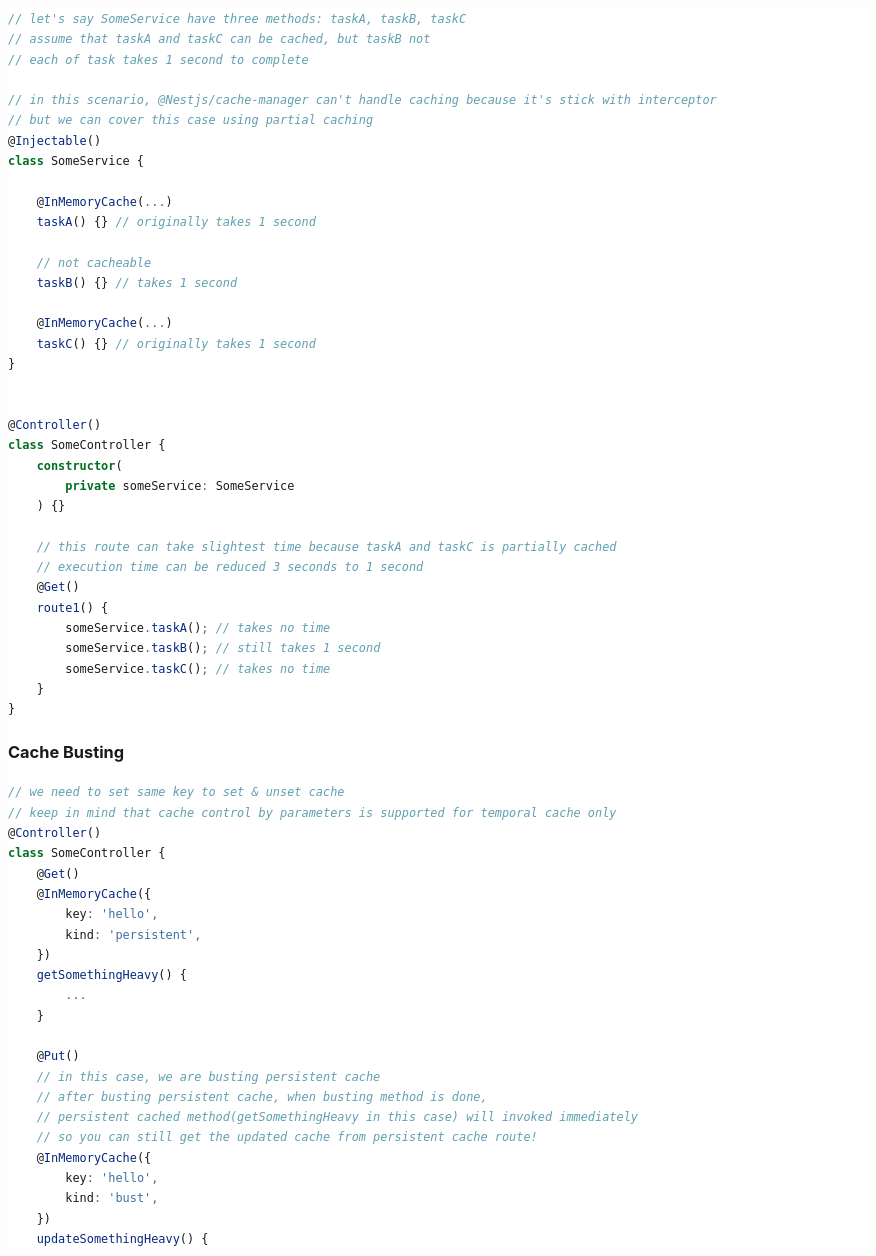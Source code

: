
 ```typescript
// let's say SomeService have three methods: taskA, taskB, taskC
// assume that taskA and taskC can be cached, but taskB not
// each of task takes 1 second to complete

// in this scenario, @Nestjs/cache-manager can't handle caching because it's stick with interceptor
// but we can cover this case using partial caching
@Injectable()
class SomeService {

    @InMemoryCache(...)
    taskA() {} // originally takes 1 second

    // not cacheable
    taskB() {} // takes 1 second

    @InMemoryCache(...)
    taskC() {} // originally takes 1 second
}


@Controller()
class SomeController {
    constructor(
        private someService: SomeService
    ) {}

    // this route can take slightest time because taskA and taskC is partially cached
    // execution time can be reduced 3 seconds to 1 second
    @Get()
    route1() {
        someService.taskA(); // takes no time
        someService.taskB(); // still takes 1 second
        someService.taskC(); // takes no time
    }
}
```

### Cache Busting

```typescript
// we need to set same key to set & unset cache
// keep in mind that cache control by parameters is supported for temporal cache only
@Controller()
class SomeController {
    @Get()
    @InMemoryCache({
        key: 'hello',
        kind: 'persistent',
    })
    getSomethingHeavy() {
        ...
    }

    @Put()
    // in this case, we are busting persistent cache
    // after busting persistent cache, when busting method is done,
    // persistent cached method(getSomethingHeavy in this case) will invoked immediately
    // so you can still get the updated cache from persistent cache route!
    @InMemoryCache({
        key: 'hello',
        kind: 'bust',
    })
    updateSomethingHeavy() {
```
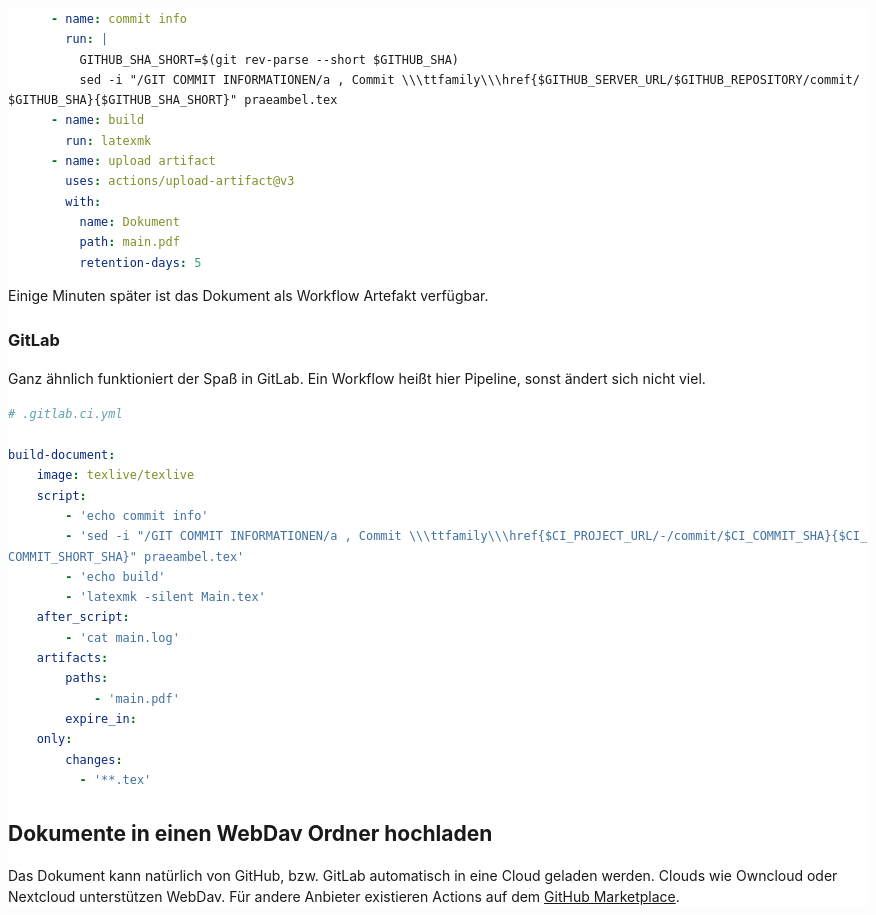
 ```yml
      - name: commit info
        run: |
          GITHUB_SHA_SHORT=$(git rev-parse --short $GITHUB_SHA)
          sed -i "/GIT COMMIT INFORMATIONEN/a , Commit \\\ttfamily\\\href{$GITHUB_SERVER_URL/$GITHUB_REPOSITORY/commit/$GITHUB_SHA}{$GITHUB_SHA_SHORT}" praeambel.tex
      - name: build
        run: latexmk
      - name: upload artifact
        uses: actions/upload-artifact@v3
        with:
          name: Dokument
          path: main.pdf
          retention-days: 5

```

Einige Minuten später ist das Dokument als Workflow Artefakt verfügbar.

### GitLab

Ganz ähnlich funktioniert der Spaß in GitLab.
Ein Workflow heißt hier Pipeline, sonst ändert sich nicht viel.

```yml
# .gitlab.ci.yml

build-document:
    image: texlive/texlive
    script:
        - 'echo commit info'
        - 'sed -i "/GIT COMMIT INFORMATIONEN/a , Commit \\\ttfamily\\\href{$CI_PROJECT_URL/-/commit/$CI_COMMIT_SHA}{$CI_COMMIT_SHORT_SHA}" praeambel.tex'
        - 'echo build'
        - 'latexmk -silent Main.tex'
    after_script:
        - 'cat main.log'
    artifacts:
        paths:
            - 'main.pdf'
        expire_in: 
    only:
        changes:
          - '**.tex'
```

## Dokumente in einen WebDav Ordner hochladen

Das Dokument kann natürlich von GitHub, bzw. GitLab automatisch in eine Cloud geladen werden.
Clouds wie Owncloud oder Nextcloud unterstützen WebDav.
Für andere Anbieter existieren Actions auf dem [GitHub Marketplace](https://github.com/marketplace?category=&query=&type=actions&verification=).
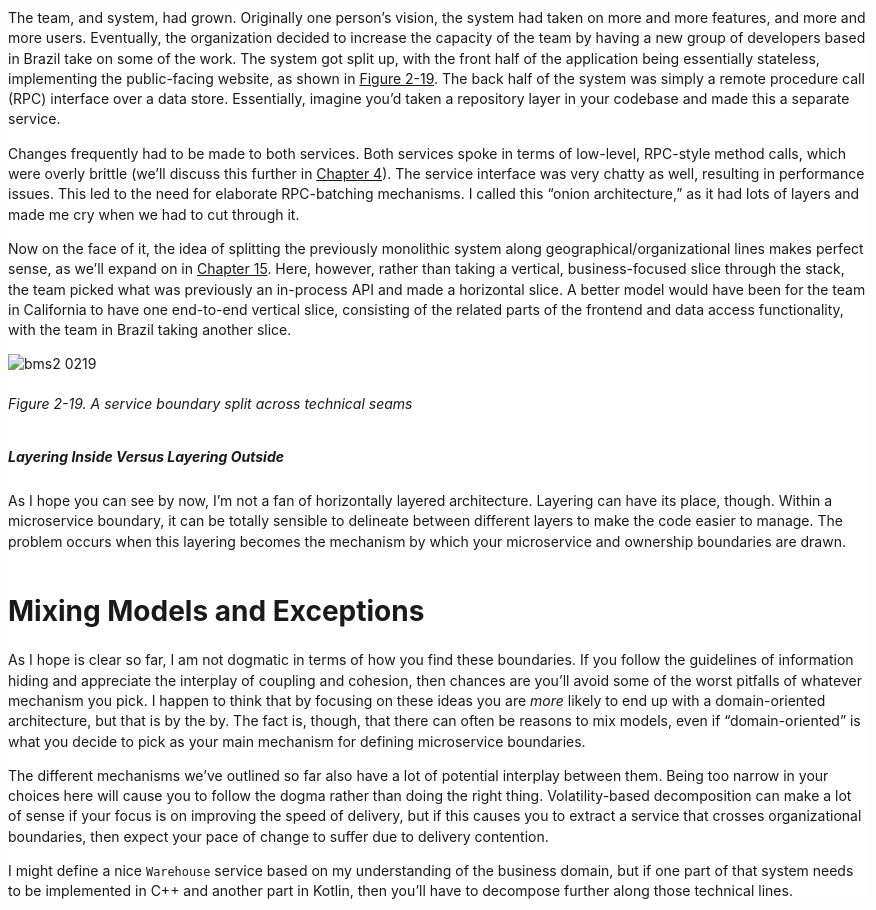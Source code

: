 The team, and system, had grown. Originally one person’s vision, the system had taken on more and more features, and more and more users. Eventually, the organization decided to increase the capacity of the team by having a new group of developers based in Brazil take on some of the work. The system got split up, with the front half of the application being essentially stateless, implementing the public-facing website, as shown in [Figure 2-19](https://learning.oreilly.com/library/view/building-microservices-2nd/9781492034018/ch02.html#a30-onion). The back half of the system was simply a remote procedure call (RPC) interface over a data store. Essentially, imagine you’d taken a repository layer in your codebase and made this a separate service.

Changes frequently had to be made to both services. Both services spoke in terms of low-level, RPC-style method calls, which were overly brittle (we’ll discuss this further in [Chapter 4](https://learning.oreilly.com/library/view/building-microservices-2nd/9781492034018/ch04.html#integration-chapter)). The service interface was very chatty as well, resulting in performance issues. This led to the need for elaborate RPC-batching mechanisms. I called this “onion architecture,” as it had lots of layers and made me cry when we had to cut through it.

Now on the face of it, the idea of splitting the previously monolithic system along geographical/organizational lines makes perfect sense, as we’ll expand on in [Chapter 15](https://learning.oreilly.com/library/view/building-microservices-2nd/9781492034018/ch15.html#conways-chapter). Here, however, rather than taking a vertical, business-focused slice through the stack, the team picked what was previously an in-process API and made a horizontal slice. A better model would have been for the team in California to have one end-to-end vertical slice, consisting of the related parts of the frontend and data access functionality, with the team in Brazil taking another slice.

![bms2 0219](https://learning.oreilly.com/api/v2/epubs/urn:orm:book:9781492034018/files/assets/bms2_0219.png)

###### Figure 2-19. A service boundary split across technical seams

##### Layering Inside Versus Layering Outside

As I hope you can see by now, I’m not a fan of horizontally layered architecture. Layering can have its place, though. Within a microservice boundary, it can be totally sensible to delineate between different layers to make the code easier to manage. The problem occurs when this layering becomes the mechanism by which your microservice and ownership boundaries are drawn.

# Mixing Models and Exceptions

As I hope is clear so far, I am not dogmatic in terms of how you find these boundaries. If you follow the guidelines of information hiding and appreciate the interplay of coupling and cohesion, then chances are you’ll avoid some of the worst pitfalls of whatever mechanism you pick. I happen to think that by focusing on these ideas you are *more* likely to end up with a domain-oriented architecture, but that is by the by. The fact is, though, that there can often be reasons to mix models, even if “domain-oriented” is what you decide to pick as your main mechanism for defining microservice boundaries.

The different mechanisms we’ve outlined so far also have a lot of potential interplay between them. Being too narrow in your choices here will cause you to follow the dogma rather than doing the right thing. Volatility-based decomposition can make a lot of sense if your focus is on improving the speed of delivery, but if this causes you to extract a service that crosses organizational boundaries, then expect your pace of change to suffer due to delivery contention.

I might define a nice `Warehouse` service based on my understanding of the business domain, but if one part of that system needs to be implemented in C++ and another part in Kotlin, then you’ll have to decompose further along those technical lines.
########
_DIRECTIONS FOR THIS TASK:_
Leave the pictures out and write out every entry exactly as given.

_REPLY TO THE TASK:_
Source code

:
 ```typescript
// let's say SomeService have three methods: taskA, taskB, taskC
// assume that taskA and taskC can be cached, but taskB not
// each of task takes 1 second to complete

// in this scenario, @Nestjs/cache-manager can't handle caching because it's stick with interceptor
// but we can cover this case using partial caching
@Injectable()
class SomeService {

    @InMemoryCache(...)
    taskA() {} // originally takes 1 second

    // not cacheable
    taskB() {} // takes 1 second

    @InMemoryCache(...)
    taskC() {} // originally takes 1 second
}


@Controller()
class SomeController {
    constructor(
        private someService: SomeService
    ) {}

    // this route can take slightest time because taskA and taskC is partially cached
    // execution time can be reduced 3 seconds to 1 second
    @Get()
    route1() {
        someService.taskA(); // takes no time
        someService.taskB(); // still takes 1 second
        someService.taskC(); // takes no time
    }
}
```

### Cache Busting

```typescript
// we need to set same key to set & unset cache
// keep in mind that cache control by parameters is supported for temporal cache only
@Controller()
class SomeController {
    @Get()
    @InMemoryCache({
        key: 'hello',
        kind: 'persistent',
    })
    getSomethingHeavy() {
        ...
    }

    @Put()
    // in this case, we are busting persistent cache
    // after busting persistent cache, when busting method is done,
    // persistent cached method(getSomethingHeavy in this case) will invoked immediately
    // so you can still get the updated cache from persistent cache route!
    @InMemoryCache({
        key: 'hello',
        kind: 'bust',
    })
    updateSomethingHeavy() {
```
 ```yml
      - name: commit info
        run: |
          GITHUB_SHA_SHORT=$(git rev-parse --short $GITHUB_SHA)
          sed -i "/GIT COMMIT INFORMATIONEN/a , Commit \\\ttfamily\\\href{$GITHUB_SERVER_URL/$GITHUB_REPOSITORY/commit/$GITHUB_SHA}{$GITHUB_SHA_SHORT}" praeambel.tex
      - name: build
        run: latexmk
      - name: upload artifact
        uses: actions/upload-artifact@v3
        with:
          name: Dokument
          path: main.pdf
          retention-days: 5

```

Einige Minuten später ist das Dokument als Workflow Artefakt verfügbar.

### GitLab

Ganz ähnlich funktioniert der Spaß in GitLab.
Ein Workflow heißt hier Pipeline, sonst ändert sich nicht viel.

```yml
# .gitlab.ci.yml

build-document:
    image: texlive/texlive
    script:
        - 'echo commit info'
        - 'sed -i "/GIT COMMIT INFORMATIONEN/a , Commit \\\ttfamily\\\href{$CI_PROJECT_URL/-/commit/$CI_COMMIT_SHA}{$CI_COMMIT_SHORT_SHA}" praeambel.tex'
        - 'echo build'
        - 'latexmk -silent Main.tex'
    after_script:
        - 'cat main.log'
    artifacts:
        paths:
            - 'main.pdf'
        expire_in: 
    only:
        changes:
          - '**.tex'
```

## Dokumente in einen WebDav Ordner hochladen

Das Dokument kann natürlich von GitHub, bzw. GitLab automatisch in eine Cloud geladen werden.
Clouds wie Owncloud oder Nextcloud unterstützen WebDav.
Für andere Anbieter existieren Actions auf dem [GitHub Marketplace](https://github.com/marketplace?category=&query=&type=actions&verification=).
Source code

: The team, and system, had grown. Originally one person’s vision, the system had taken on more and more features, and more and more users. Eventually, the organization decided to increase the capacity of the team by having a new group of developers based in Brazil take on some of the work. The system got split up, with the front half of the application being essentially stateless, implementing the public-facing website, as shown in [Figure 2-19](https://learning.oreilly.com/library/view/building-microservices-2nd/9781492034018/ch02.html#a30-onion). The back half of the system was simply a remote procedure call (RPC) interface over a data store. Essentially, imagine you’d taken a repository layer in your codebase and made this a separate service.

Changes frequently had to be made to both services. Both services spoke in terms of low-level, RPC-style method calls, which were overly brittle (we’ll discuss this further in [Chapter 4](https://learning.oreilly.com/library/view/building-microservices-2nd/9781492034018/ch04.html#integration-chapter)). The service interface was very chatty as well, resulting in performance issues. This led to the need for elaborate RPC-batching mechanisms. I called this “onion architecture,” as it had lots of layers and made me cry when we had to cut through it.

Now on the face of it, the idea of splitting the previously monolithic system along geographical/organizational lines makes perfect sense, as we’ll expand on in [Chapter 15](https://learning.oreilly.com/library/view/building-microservices-2nd/9781492034018/ch15.html#conways-chapter). Here, however, rather than taking a vertical, business-focused slice through the stack, the team picked what was previously an in-process API and made a horizontal slice. A better model would have been for the team in California to have one end-to-end vertical slice, consisting of the related parts of the frontend and data access functionality, with the team in Brazil taking another slice.

![bms2 0219](https://learning.oreilly.com/api/v2/epubs/urn:orm:book:9781492034018/files/assets/bms2_0219.png)

###### Figure 2-19. A service boundary split across technical seams

##### Layering Inside Versus Layering Outside

As I hope you can see by now, I’m not a fan of horizontally layered architecture. Layering can have its place, though. Within a microservice boundary, it can be totally sensible to delineate between different layers to make the code easier to manage. The problem occurs when this layering becomes the mechanism by which your microservice and ownership boundaries are drawn.

# Mixing Models and Exceptions

As I hope is clear so far, I am not dogmatic in terms of how you find these boundaries. If you follow the guidelines of information hiding and appreciate the interplay of coupling and cohesion, then chances are you’ll avoid some of the worst pitfalls of whatever mechanism you pick. I happen to think that by focusing on these ideas you are *more* likely to end up with a domain-oriented architecture, but that is by the by. The fact is, though, that there can often be reasons to mix models, even if “domain-oriented” is what you decide to pick as your main mechanism for defining microservice boundaries.

The different mechanisms we’ve outlined so far also have a lot of potential interplay between them. Being too narrow in your choices here will cause you to follow the dogma rather than doing the right thing. Volatility-based decomposition can make a lot of sense if your focus is on improving the speed of delivery, but if this causes you to extract a service that crosses organizational boundaries, then expect your pace of change to suffer due to delivery contention.

I might define a nice `Warehouse` service based on my understanding of the business domain, but if one part of that system needs to be implemented in C++ and another part in Kotlin, then you’ll have to decompose further along those technical lines.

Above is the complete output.